BEGIN
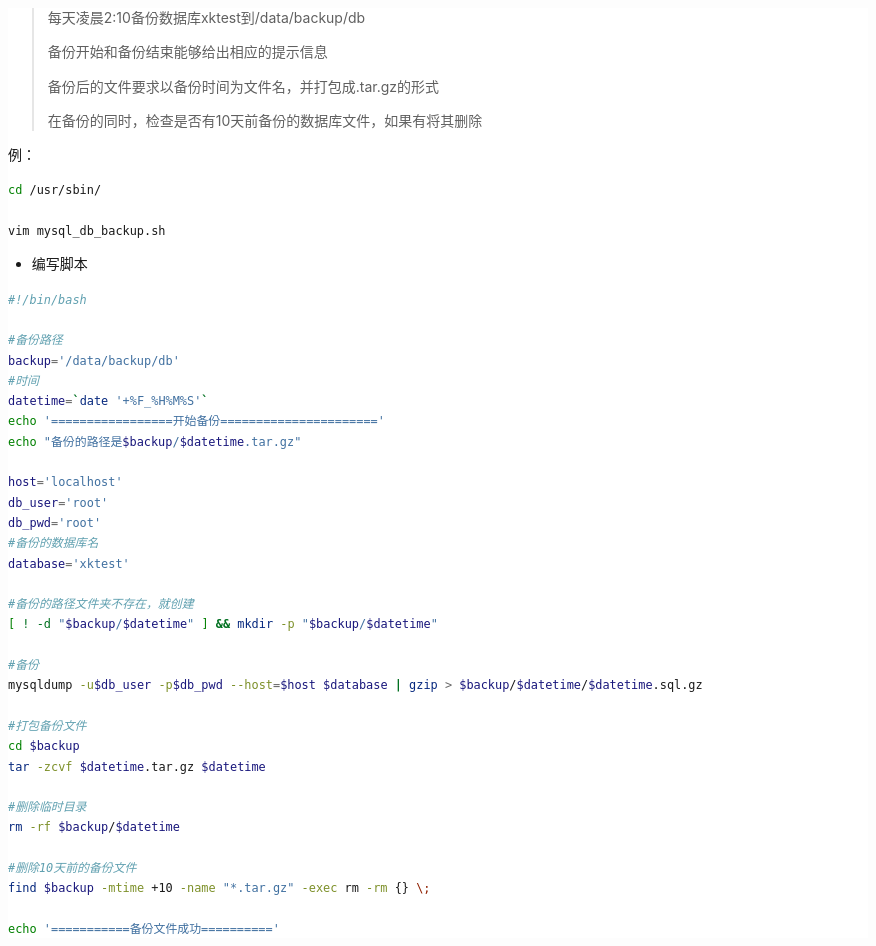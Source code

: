 > 每天凌晨2:10备份数据库xktest到/data/backup/db
>
>  
>
> 备份开始和备份结束能够给出相应的提示信息
>
>  
>
> 备份后的文件要求以备份时间为文件名，并打包成.tar.gz的形式
>
>  
>
> 在备份的同时，检查是否有10天前备份的数据库文件，如果有将其删除
>



例：



```bash
cd /usr/sbin/

vim mysql_db_backup.sh
```



+ 编写脚本



```bash
#!/bin/bash

#备份路径
backup='/data/backup/db'
#时间
datetime=`date '+%F_%H%M%S'`
echo '=================开始备份======================'
echo "备份的路径是$backup/$datetime.tar.gz"

host='localhost'
db_user='root'
db_pwd='root'
#备份的数据库名
database='xktest'

#备份的路径文件夹不存在，就创建
[ ! -d "$backup/$datetime" ] && mkdir -p "$backup/$datetime"

#备份
mysqldump -u$db_user -p$db_pwd --host=$host $database | gzip > $backup/$datetime/$datetime.sql.gz

#打包备份文件
cd $backup
tar -zcvf $datetime.tar.gz $datetime

#删除临时目录
rm -rf $backup/$datetime

#删除10天前的备份文件
find $backup -mtime +10 -name "*.tar.gz" -exec rm -rm {} \;

echo '===========备份文件成功=========='
```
END
** EXERCISE GOAL **
Copy out, from the records above, every line that holds the string "database".

** COMPLETED EXERCISE **
database='xktest'
mysqldump -u$db_user -p$db_pwd --host=$host $database | gzip > $backup/$datetime/$datetime.sql.gz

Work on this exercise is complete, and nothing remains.